The last fortnight of 2016 I spent in Korea. Part research, part holiday.

Verity
This has been a period of slogging-on for me. I had the great satisfaction of my verbatim theatre piece, The Red Cross Letters, being presented at The Space at the Adelaide Festival Centre Trust by State Theatre of SA in August, 2106. We (director, Andy Packer, musicians Matt Gregan and Quincy Grant and actors Lizzy Falkland, Elizabeth Hay, Rory Walker and Matt Crook, set and lights, Geoff Cobham, lights and video design Chris Petrides) got great reviews and wonderful community responses from audiences all around South Australia. I think there’s more in this material and I’m hoping to be able to follow it up.

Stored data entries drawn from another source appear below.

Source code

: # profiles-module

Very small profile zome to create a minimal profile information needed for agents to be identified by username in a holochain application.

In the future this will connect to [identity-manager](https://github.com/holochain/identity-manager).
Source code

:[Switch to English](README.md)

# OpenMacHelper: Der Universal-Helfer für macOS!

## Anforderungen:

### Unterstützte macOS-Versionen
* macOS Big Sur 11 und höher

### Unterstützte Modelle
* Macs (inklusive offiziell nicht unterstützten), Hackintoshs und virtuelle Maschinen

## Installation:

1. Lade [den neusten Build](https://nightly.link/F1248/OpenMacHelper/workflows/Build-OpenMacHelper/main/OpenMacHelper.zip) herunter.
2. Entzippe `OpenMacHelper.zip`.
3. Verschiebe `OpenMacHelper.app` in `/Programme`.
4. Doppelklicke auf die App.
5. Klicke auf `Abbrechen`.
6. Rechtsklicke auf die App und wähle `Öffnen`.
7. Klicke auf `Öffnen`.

And …I completed my first year of a PhD in Political Theatre at Flinders University. My stars, but there is some interesting stuff out there! Having a whole university library to trawl through is…well. Some of us are slightly greedy pigs. I know it’s work. But, frankly, I’m finding this late-life mind-expansion activity a bit of a thrill right now, so I hope it continues to deliver that hit along with the inevitable self-doubts etc.

I’m also continuing to write and publish poetry. It’s a bit of a shock to the management after all these years obsessed by the theatre, but…it is what is is, as they say. So. Good fun there, too.

And I’m slightly nervously preparing for (1) a workshop, then (2) rehearsals, then (3) the production in early April (again at The Space at the AFCT, this time produced by Brink Productions) of another semi-verbatim play. This one is about about the 1966 Battle of Long Tan, in Vietnam, and is called (surprise?) Long Tan. This play affects more than just me, so I am highly aware of the responsibility involved. Deep breath. We have a great team (Chris Drummond, directing; Luke Smiles, sound and music; Chris Petrides, lights; Wendy Todd, design, amongst others), some really lovely actors, all 12 of them (!) We’ll all be giving it our best shot. I hope some of you may come along to see it.

Ned
Ned’s just started a new job so we’re just going to refer you to his excellent web-site for his current thoughts and news and when he comes up for air, he’s promised to post a few more for 7-ON!


Catherine
Sometimes writing has to be fought for as one fights against the perfectionist self. In the last six months, the written world has been in slo-mo. That’s what unrelenting and rigorous editing will do, but it’s been worth it as The Play has determinately taken wing.

I have also been in the midst of placing a number of my other plays, which have never seen the world, into safe hands for closed, industry or public readings. I’m at that stage where only this process can push the works forward.

As usual, I’ve been working on a new visual art series called “Afterimages”. These are miniature paintings featured in pop-ups at markets around Sydney. Some of the paintings can be seen here:


Finally, I’m still continuing with the disturbing and strange Relics of the Anthropocene Age. The image itself seems somewhat theatrical.